Separate session persistence from workflow state. Session state (conversation, tokens, permissions, config) lets you recover from crashes. Workflow state (what step you are on, what side effects occurred, whether retrying is safe) prevents duplicate writes and destructive re-runs. Save both aggressively.
Enforce token budgets with hard stops. Calculate projected usage each turn and halt execution before exceeding limits. This prevents runaway spending and builds customer trust.
Use typed streaming events for observability. Emit structured events during execution so users (and your system) can see what the agent is doing in real time. Include a crash event with a reason as the final message when things go wrong.
Maintain system event logs separate from conversation. Record what was done, not just what was said: context loaded, routing decisions, permission grants/denials. This is essential for enterprise-grade auditability.
Verify at two levels. Check that individual agent runs produce correct results, AND maintain guardrail tests that confirm harness changes don’t break safety properties.
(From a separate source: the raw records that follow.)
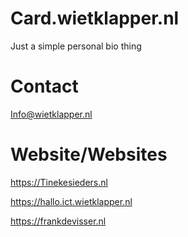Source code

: # Card.wietklapper.nl

Just a simple personal bio thing 

# Contact
Info@wietklapper.nl

# Website/Websites
https://Tinekesieders.nl

https://hallo.ict.wietklapper.nl

https://frankdevisser.nl
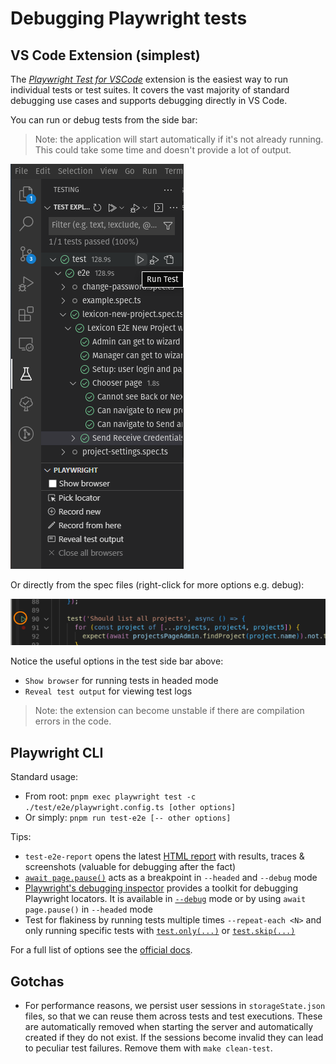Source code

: # Debugging Playwright tests

## VS Code Extension (simplest)

The [_Playwright Test for VSCode_](https://marketplace.visualstudio.com/items?itemName=ms-playwright.playwright) extension is the easiest way to run individual tests or test suites. It covers the vast majority of standard debugging use cases and supports debugging directly in VS Code.

You can run or debug tests from the side bar:

> Note: the application will start automatically if it's not already running.
> This could take some time and doesn't provide a lot of output.

![Screenshot showing VSCode Playwright extension](playwright_extension_sidebar.png "Playwright Test for VSCode")

Or directly from the spec files (right-click for more options e.g. debug):

![Screenshot showing extension in the file](playwright_extension_in_test_file.png)

Notice the useful options in the test side bar above:

- `Show browser` for running tests in headed mode
- `Reveal test output` for viewing test logs

> Note: the extension can become unstable if there are compilation errors in the code.

## Playwright CLI

Standard usage:

- From root: `pnpm exec playwright test -c ./test/e2e/playwright.config.ts [other options]`
- Or simply: `pnpm run test-e2e [-- other options]`

Tips:

- `test-e2e-report` opens the latest [HTML report](https://playwright.dev/docs/trace-viewer-intro#opening-the-html-report) with results, traces & screenshots (valuable for debugging after the fact)
- [`await page.pause()`](https://playwright.dev/docs/api/class-page#page-pause) acts as a breakpoint in `--headed` and `--debug` mode
- [Playwright's debugging inspector](https://playwright.dev/docs/debug#playwright-inspector) provides a toolkit for debugging Playwright locators. It is available in [`--debug`](https://playwright.dev/docs/debug#--debug) mode or by using `await page.pause()` in `--headed` mode
- Test for flakiness by running tests multiple times `--repeat-each <N>` and only running specific tests with [`test.only(...)`](https://playwright.dev/docs/next/test-annotations#focus-a-test) or [`test.skip(...)`](https://playwright.dev/docs/next/test-annotations#skip-a-test)

For a full list of options see the [official docs](https://playwright.dev/docs/test-cli).

## Gotchas

- For performance reasons, we persist user sessions in `storageState.json` files, so that we can reuse them across tests and test executions. These are automatically removed when starting the server and automatically created if they do not exist. If the sessions become invalid they can lead to peculiar test failures. Remove them with `make clean-test`.
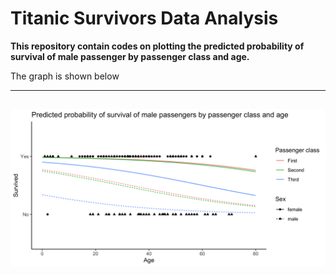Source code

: # Titanic Survivors Data Analysis

**This repository contain codes on plotting the predicted probability of survival of male passenger by passenger class and age.**

The graph is shown below

---
![alt text](pred_prob_surv.png)
---
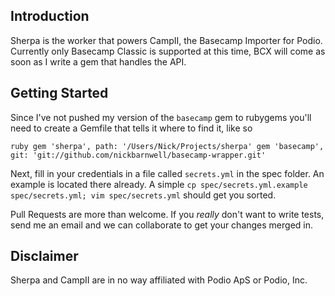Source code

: Introduction
------------
Sherpa is the worker that powers CampII, the Basecamp Importer for Podio. Currently only Basecamp Classic is supported at this time, BCX will come as soon as I write a gem that handles the API.

Getting Started
---------------
Since I've not pushed my version of the `basecamp` gem to rubygems you'll need to create a Gemfile that tells it where to find it, like so

``ruby
gem 'sherpa', path: '/Users/Nick/Projects/sherpa'
gem 'basecamp', git: 'git://github.com/nickbarnwell/basecamp-wrapper.git' 
``

Next, fill in your credentials in a file called `secrets.yml` in the spec folder. An example is located there already. A simple `cp spec/secrets.yml.example spec/secrets.yml; vim spec/secrets.yml` should get you sorted.

Pull Requests are more than welcome. If you *really* don't want to write tests, send me an email and we can collaborate to get your changes merged in.

Disclaimer
---------
Sherpa and CampII are in no way affiliated with Podio ApS or Podio, Inc.
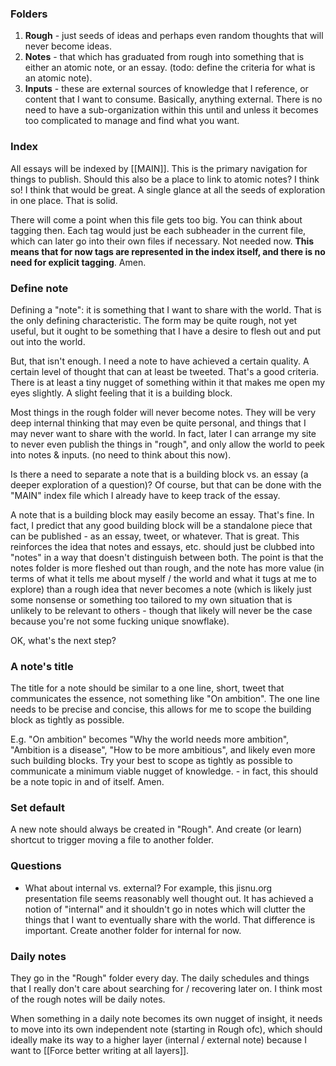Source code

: ### Folders
1. **Rough** - just seeds of ideas and perhaps even random thoughts that will never become ideas.
2. **Notes** - that which has graduated from rough into something that is either an atomic note, or an essay. (todo: define the criteria for what is an atomic note).
3. **Inputs** - these are external sources of knowledge that I reference, or content that I want to consume. Basically, anything external. There is no need to have a sub-organization within this until and unless it becomes too complicated to manage and find what you want.
### Index
All essays will be indexed by [[MAIN]]. This is the primary navigation for things to publish. Should this also be a place to link to atomic notes? I think so! I think that would be great. A single glance at all the seeds of exploration in one place. That is solid.

There will come a point when this file gets too big. You can think about tagging then. Each tag would just be each subheader in the current file, which can later go into their own files if necessary. Not needed now. **This means that for now tags are represented in the index itself, and there is no need for explicit tagging**. Amen.

### Define note

Defining a "note": it is something that I want to share with the world. That is the only defining characteristic. The form may be quite rough, not yet useful, but it ought to be something that I have a desire to flesh out and put out into the world.

But, that isn't enough. I need a note to have achieved a certain quality. A certain level of thought that can at least be tweeted. That's a good criteria. There is at least a tiny nugget of something within it that makes me open my eyes slightly. A slight feeling that it is a building block.

Most things in the rough folder will never become notes. They will be very deep internal thinking that may even be quite personal, and things that I may never want to share with the world. In fact, later I can arrange my site to never even publish the things in "rough", and only allow the world to peek into notes & inputs. (no need to think about this now).

Is there a need to separate a note that is a building block vs. an essay (a deeper exploration of a question)? Of course, but that can be done with the "MAIN" index file which I already have to keep track of the essay.

A note that is a building block may easily become an essay. That's fine. In fact, I predict that any good building block will be a standalone piece that can be published - as an essay, tweet, or whatever. That is great. This reinforces the idea that notes and essays, etc. should just be clubbed into "notes" in a way that doesn't distinguish between both. The point is that the notes folder is more fleshed out than rough, and the note has more value (in terms of what it tells me about myself / the world and what it tugs at me to explore) than a rough idea that never becomes a note (which is likely just some nonsense or something too tailored to my own situation that is unlikely to be relevant to others - though that likely will never be the case because you're not some fucking unique snowflake).

OK, what's the next step?

### A note's title

The title for a note should be similar to a one line, short, tweet that communicates the essence, not something like "On ambition". The one line needs to be precise and concise, this allows for me to scope the building block as tightly as possible.

E.g. "On ambition" becomes "Why the world needs more ambition", "Ambition is a disease", "How to be more ambitious", and likely even more such building blocks. Try your best to scope as tightly as possible to communicate a minimum viable nugget of knowledge. - in fact, this should be a note topic in and of itself. Amen.

### Set default

A new note should always be created in "Rough".
And create (or learn) shortcut to trigger moving a file to another folder.

### Questions
- What about internal vs. external? For example, this jisnu.org presentation file seems reasonably well thought out. It has achieved a notion of "internal" and it shouldn't go in notes which will clutter the things that I want to eventually share with the world. That difference is important. Create another folder for internal for now.

### Daily notes

They go in the "Rough" folder every day. The daily schedules and things that I really don't care about searching for / recovering later on. I think most of the rough notes will be daily notes.

When something in a daily note becomes its own nugget of insight, it needs to move into its own independent note (starting in Rough ofc), which should ideally make its way to a higher layer (internal / external note) because I want to [[Force better writing at all layers]].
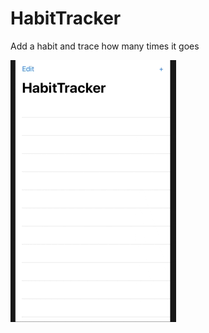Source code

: # HabitTracker
Add a habit and trace how many times it goes

![HabitTracker Demo](Demo/HabitTracker.gif)
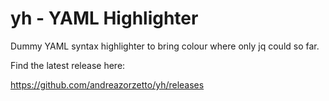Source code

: # yh - YAML Highlighter

Dummy YAML syntax highlighter to bring colour where only jq could so far.

Find the latest release here:

https://github.com/andreazorzetto/yh/releases
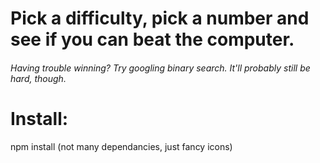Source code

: # Pick a difficulty, pick a number and see if you can beat the computer.

###### Having trouble winning? Try googling binary search. It'll probably still be hard, though.

# Install:

npm install
(not many dependancies, just fancy icons)
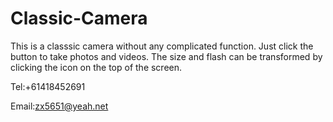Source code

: # Classic-Camera

This is a classsic camera without any complicated function. 
Just click the button to take photos and videos. 
The size and flash can be transformed by clicking the icon on the top of the screen.

Tel:+61418452691

Email:zx5651@yeah.net
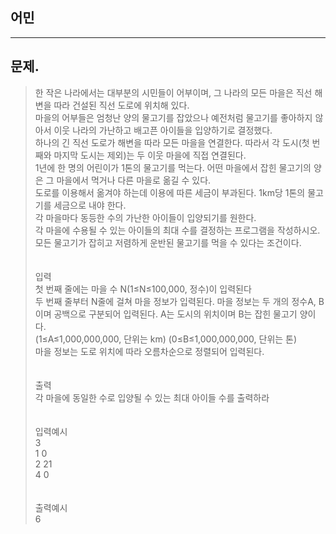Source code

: ## 어민
___
## 문제.
> 한 작은 나라에서는 대부분의 시민들이 어부이며, 그 나라의 모든 마을은 직선 해변을 따라 건설된 직선 도로에 위치해 있다.</br>
> 마을의 어부들은 엄청난 양의 물고기를 잡았으나 예전처럼 물고기를 좋아하지 않아서 이웃 나라의 가난하고 배고픈 아이들을 입양하기로 결정했다.</br>
> 하나의 긴 직선 도로가 해변을 따라 모든 마을을 연결한다. 따라서 각 도시(첫 번째와 마지막 도시는 제외)는 두 이웃 마을에 직접 연결된다. </br>
> 1년에 한 명의 어린이가 1톤의 물고기를 먹는다. 어떤 마을에서 잡힌 물고기의 양은 그 마을에서 먹거나 다른 마을로 옮길 수 있다.</br>
> 도로를 이용해서 옮겨야 하는데 이용에 따른 세금이 부과된다. 1km당 1톤의 물고기를 세금으로 내야 한다.</br>
> 각 마을마다 동등한 수의 가난한 아이들이 입양되기를 원한다. </br>
> 각 마을에 수용될 수 있는 아이들의 최대 수를 결정하는 프로그램을 작성하시오. </br>
> 모든 물고기가 잡히고 저렴하게 운반된 물고기를 먹을 수 있다는 조건이다.</br>
> </br></br>
> 입력</br>
> 첫 번째 줄에는 마을 수 N(1≤N≤100,000, 정수)이 입력된다</br>
> 두 번째 줄부터 N줄에 걸쳐 마을 정보가 입력된다. 마을 정보는 두 개의 정수A, B이며 공백으로 구분되어 입력된다. A는 도시의 위치이며 B는 잡힌 물고기 양이다. </br>
> (1≤A≤1,000,000,000, 단위는 km) (0≤B≤1,000,000,000, 단위는 톤)</br>
> 마을 정보는 도로 위치에 따라 오름차순으로 정렬되어 입력된다.</br>
> </br></br>
> 출력</br>
> 각 마을에 동일한 수로 입양될 수 있는 최대 아이들 수를 출력하라</br>
> </br></br>
> 입력예시</br>
> 3</br>
> 1 0</br>
> 2 21</br>
> 4 0</br>
> </br></br>
> 출력예시</br>
> 6</br>
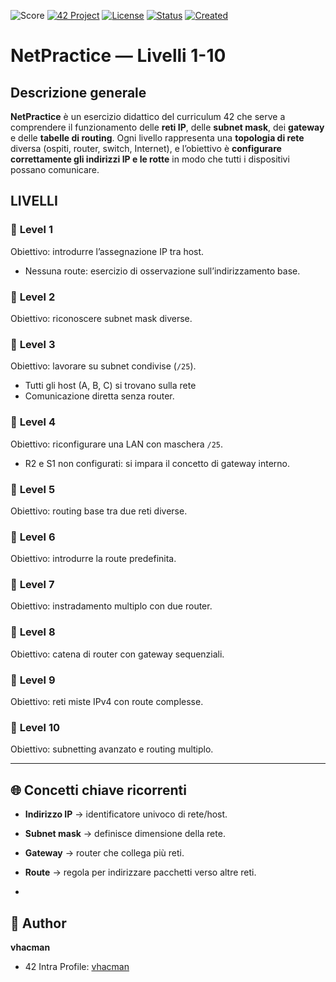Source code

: ![Score](https://img.shields.io/badge/Score-/100-brightgreen?style=for-the-badge)
[![42 Project](https://img.shields.io/badge/42%20Project-netpractice-blue?style=for-the-badge&logo=42)](https://github.com/vhacman/libft)
[![License](https://img.shields.io/badge/license-42%20Project-informational?style=for-the-badge)]()
[![Status](https://img.shields.io/badge/42%20status-Completed-brightgreen?style=for-the-badge)]()
[![Created](https://img.shields.io/badge/Created-October_2025-blue?style=for-the-badge)]()

# NetPractice — Livelli 1-10

## Descrizione generale

**NetPractice** è un esercizio didattico del curriculum 42 che serve a comprendere il funzionamento delle **reti IP**, delle **subnet mask**, dei **gateway** e delle **tabelle di routing**.
Ogni livello rappresenta una **topologia di rete** diversa (ospiti, router, switch, Internet), e l’obiettivo è **configurare correttamente gli indirizzi IP e le rotte** in modo che tutti i dispositivi possano comunicare.

## LIVELLI

### 🔸 **Level 1**

Obiettivo: introdurre l’assegnazione IP tra host.
* Nessuna route: esercizio di osservazione sull’indirizzamento base.

### 🔸 **Level 2**

Obiettivo: riconoscere subnet mask diverse.

### 🔸 **Level 3**

Obiettivo: lavorare su subnet condivise (`/25`).

* Tutti gli host (A, B, C) si trovano sulla rete
* Comunicazione diretta senza router.

### 🔸 **Level 4**

Obiettivo: riconfigurare una LAN con maschera `/25`.

* R2 e S1 non configurati: si impara il concetto di gateway interno.

### 🔸 **Level 5**

Obiettivo: routing base tra due reti diverse.

### 🔸 **Level 6**

Obiettivo: introdurre la route predefinita.

### 🔸 **Level 7**

Obiettivo: instradamento multiplo con due router.

### 🔸 **Level 8**

Obiettivo: catena di router con gateway sequenziali.

### 🔸 **Level 9**

Obiettivo: reti miste IPv4 con route complesse.

### 🔸 **Level 10**

Obiettivo: subnetting avanzato e routing multiplo.

---

## 🌐 Concetti chiave ricorrenti

* **Indirizzo IP** → identificatore univoco di rete/host.
* **Subnet mask** → definisce dimensione della rete.
* **Gateway** → router che collega più reti.
* **Route** → regola per indirizzare pacchetti verso altre reti.

* 
## 👤 Author
**vhacman**
- 42 Intra Profile: [vhacman](https://profile.intra.42.fr/)

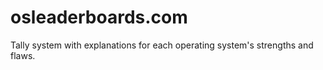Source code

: # osleaderboards.com
Tally system with explanations for each operating system's strengths and flaws.

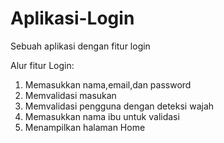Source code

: # Aplikasi-Login
Sebuah aplikasi dengan fitur login

Alur fitur Login:
1. Memasukkan nama,email,dan password
2. Memvalidasi masukan
3. Memvalidasi pengguna dengan deteksi wajah
4. Memasukkan nama ibu untuk validasi
5. Menampilkan halaman Home
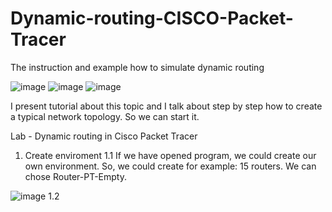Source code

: # Dynamic-routing-CISCO-Packet-Tracer
The instruction and example how to simulate dynamic routing


 ![image](https://github.com/WiktorBanasyk/Dynamic-routing-CISCO-Packet-Tracer/assets/150059679/ec43cef5-0578-4221-9a12-775540b84bf8) ![image](https://github.com/WiktorBanasyk/Dynamic-routing-CISCO-Packet-Tracer/assets/150059679/301406b7-3743-44b1-9935-fff2fb74eade) ![image](https://github.com/WiktorBanasyk/Dynamic-routing-CISCO-Packet-Tracer/assets/150059679/6dd303db-862c-4ddf-978a-d81833aca136)


I present tutorial about this topic and I talk about step by step how to create a typical network topology. So we can start it.

Lab - Dynamic routing in Cisco Packet Tracer

1. Create enviroment
1.1  If we have opened program, we could create our own environment. So, we could create for example: 15 routers. We can chose Router-PT-Empty. 

![image](https://github.com/WiktorBanasyk/Dynamic-routing-CISCO-Packet-Tracer/assets/150059679/5827f5a1-568b-4103-adfa-aae1ad5fef2c)
1.2

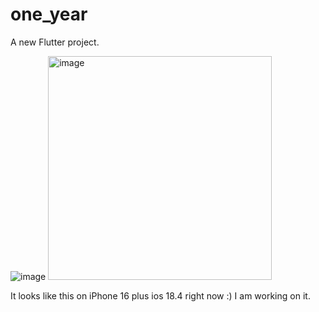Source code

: # one_year

A new Flutter project.

![image](https://github.com/user-attachments/assets/fad0da62-cb12-4da8-a657-57c85fc2d681)
<img width="358" alt="image" src="https://github.com/user-attachments/assets/2b5571b0-c0ae-4c4c-a9c8-165c87b6a231" />

It looks like this on iPhone 16 plus ios 18.4 right now :)
I am working on it.
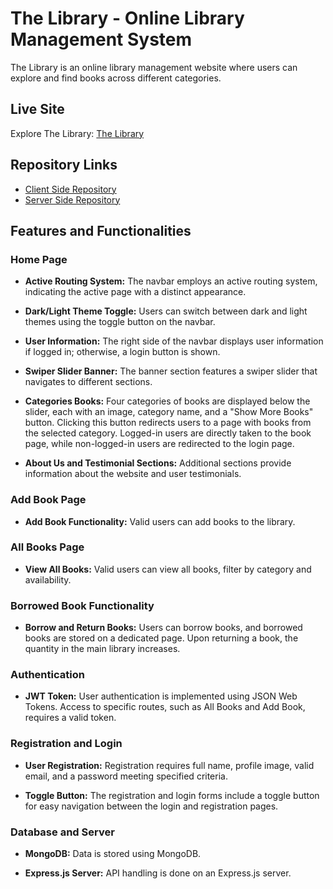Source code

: # The Library - Online Library Management System

The Library is an online library management website where users can explore and find books across different categories.

## Live Site

Explore The Library: [The Library](https://the-library-hub.netlify.app)

## Repository Links

-  [Client Side Repository](https://github.com/mspsohan/library-managements-client)
-  [Server Side Repository](https://github.com/mspsohan/library-management-server)

## Features and Functionalities

### Home Page

-  **Active Routing System:** The navbar employs an active routing system, indicating the active page with a distinct appearance.

-  **Dark/Light Theme Toggle:** Users can switch between dark and light themes using the toggle button on the navbar.

-  **User Information:** The right side of the navbar displays user information if logged in; otherwise, a login button is shown.

-  **Swiper Slider Banner:** The banner section features a swiper slider that navigates to different sections.

-  **Categories Books:** Four categories of books are displayed below the slider, each with an image, category name, and a "Show More Books" button. Clicking this button redirects users to a page with books from the selected category. Logged-in users are directly taken to the book page, while non-logged-in users are redirected to the login page.

-  **About Us and Testimonial Sections:** Additional sections provide information about the website and user testimonials.

### Add Book Page

-  **Add Book Functionality:** Valid users can add books to the library.

### All Books Page

-  **View All Books:** Valid users can view all books, filter by category and availability.

### Borrowed Book Functionality

-  **Borrow and Return Books:** Users can borrow books, and borrowed books are stored on a dedicated page. Upon returning a book, the quantity in the main library increases.

### Authentication

-  **JWT Token:** User authentication is implemented using JSON Web Tokens. Access to specific routes, such as All Books and Add Book, requires a valid token.

### Registration and Login

-  **User Registration:** Registration requires full name, profile image, valid email, and a password meeting specified criteria.

-  **Toggle Button:** The registration and login forms include a toggle button for easy navigation between the login and registration pages.

### Database and Server

-  **MongoDB:** Data is stored using MongoDB.

-  **Express.js Server:** API handling is done on an Express.js server.

<!-- ### Database and Server

-  **MongoDB:** Data is stored using MongoDB.

-  **Express.js Server:** API handling is done on an Express.js server. -->

<!-- ### Website Name: [The Library](https://the-library-msp.netlify.app)

### website Live Link: https://the-library-msp.netlify.app/

### Features and Functionalities of This Website:

This is an Online Library management website where people can find different categoties of book.

### Home Page:

-  In this website's navbar, there is an active routing system. For example, if I go to the "Home" route, the "Home" button will appear differently compared to others, indicating that it's the active page.
-  on navbar also have a dark or light theme toggle button.

-  On the right side of the navbar, there will be user information displayed if the user is logged in. If the user isn't logged in, a login button will be shown by default.

-  The banner section is not static; it's a swipper slider banner that can navigate to click on the navigation button.

-  Below the Slider, there are 4 Categoryis book, each featuring an image, category name, and a "Show More Book" button. If user click the "Show More Book" button, it will redirect them to the anothe page where will be founded same categoris book. If the user is logged in, they will be taken directly to the book page. If the user is not logged in, they will be redirected to the login page.
-  bellow the category section there is about us section and testimoinal section.

-  Website has add book page, where the valid use can add book.
-  There is also a all book page where valid user can see all book and can filter out by category and availability.
-  There is anothe functionality , people can borrow a book. borrow book will store on borrowed book page. when borrwrd a book the quantity will reduce from the main library. and on the borrowed book page user can return the book. after rfeturn book the quantity of book will increased.
-  After logging in, users will be redirected to the page they originally intended to visit.

-  In the registration page, there are four fields to fill out: full name, profile image, valid email, and password. Users must complete all the fields; otherwise, they will receive an error message. Additionally, if the user doesn't meet the password criteria, such as having a minimum of six characters with at least one capital letter and one special character, they will see an error message below the password field.

-  On the registration and login forms, there is a toggle button. If a new user clicks it, the login page will redirect to the registration page. If a user already has an account, clicking the toggle button will redirect to the login page.
-  To Authenticate a user JWT Token is implement. Without token user cant access the All Book and Add book route.
-  Using Mongodb Database To store all the data of this website, and Api handlilng on express.js server.

#### Thank you to read this out. -->
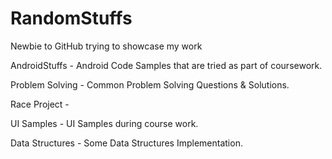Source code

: RandomStuffs
============

Newbie to GitHub trying to showcase my work

AndroidStuffs - Android Code Samples that are tried as part of coursework.

Problem Solving - Common Problem Solving Questions & Solutions.

Race Project - 

UI Samples - UI Samples during course work.

Data Structures - Some Data Structures Implementation.
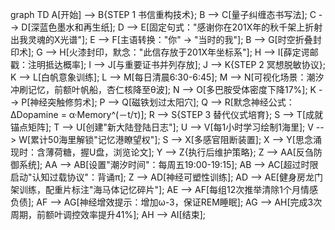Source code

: graph TD
    A[开始] --> B{STEP 1 书信重构技术};
    B --> C[量子纠缠态书写法];
    C --> D[深蓝色墨水和再生纸];
    D --> E[固定句式："感谢你在201X年的秋千架上折射出我灵魂的X光谱"];
    E --> F[主语转换："你" -> "当时的我"];
    B --> G[时空折叠封印术];
    G --> H[火漆封印，默念："此信存放于201X年坐标系"];
    H --> I[薛定谔邮戳：注明抵达概率];
    I --> J[与重要证书并列存放];
    J --> K{STEP 2 冥想脱敏协议};
    K --> L[白帆意象训练];
    L --> M[每日清晨6:30-6:45];
    M --> N[可视化场景：潮汐冲刷记忆，前额叶帆船，杏仁核降至θ波];
    N --> O[多巴胺受体密度下降17%];
    K --> P[神经突触修剪术];
    P --> Q[磁铁划过太阳穴];
    Q --> R[默念神经公式：ΔDopamine = α·Memory^(－t/τ)];
    R --> S{STEP 3 替代仪式培育};
    S --> T[成就锚点矩阵];
    T --> U[创建"新大陆登陆日志"];
    U --> V[每1小时学习绘制1海里];
    V --> W[累计50海里解锁"记忆港瞭望权"];
    S --> X[多感官阻断装置];
    X --> Y[思念涌现时：含薄荷糖，握U盘，浏览论文];
    Y --> Z{执行后维护策略};
    Z --> AA[反刍防御系统];
    AA --> AB[设置"潮汐时间"：每周五19:00-19:15];
    AB --> AC[超过时限启动"认知过载协议"：背诵π];
    Z --> AD[神经可塑性训练];
    AD --> AE[健身房龙门架训练，配重片标注"海马体记忆碎片"];
    AE --> AF[每组12次推举清除1个月情感负债];
    AF --> AG[神经增效提示：增加ω-3，保证REM睡眠];
    AG --> AH[完成3次周期，前额叶调控效率提升41%];
    AH --> AI[结束];
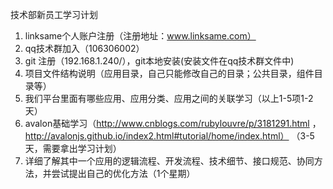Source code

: 技术部新员工学习计划

1. linksame个人账户注册（注册地址：www.linksame.com）
2. qq技术群加入（106306002）
3. git 注册（192.168.1.240/），git本地安装(安装文件在qq技术群文件中)
4. 项目文件结构说明（应用目录，自己只能修改自己的目录；公共目录，组件目录等）
5. 我们平台里面有哪些应用、应用分类、应用之间的关联学习（以上1-5项1-2天）
6. avalon基础学习（http://www.cnblogs.com/rubylouvre/p/3181291.html  ，  http://avalonjs.github.io/index2.html#tutorial/home/index.html）  （3-5天，需要拿出学习计划）
7. 详细了解其中一个应用的逻辑流程、开发流程、技术细节、接口规范、协同方法，并尝试提出自己的优化方法（1个星期）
Assemble tool pools dynamically per session. Don’t expose your entire tool catalog every run. Filter by mode, permissions, and context to keep the agent focused and efficient.
Design for compaction from day one. Long-running agents need automatic conversation compaction with clear rules about what to keep and what to discard.
Make permissions queryable objects, not Boolean gates. Support different permission handlers for human-in-loop, orchestrator, and autonomous execution contexts.
Constrain agent roles sharply with typed agent definitions. Don’t spawn general-purpose agents for specialized tasks. Define named types with specific allowed tools and behavioral constraints.
Resist premature complexity. Start with a single-agent architecture. The most common failure mode in agentic systems is over-engineering (building multi-agent coordination before having a working permission system). Simplicity is maintainable.

Career advice: The skills that matter most for building AI agents are solid backend engineering fundamentals — state management, security, crash recovery, observability, and auditability. These “boring” competencies are what separate billion-dollar products from notebook demos.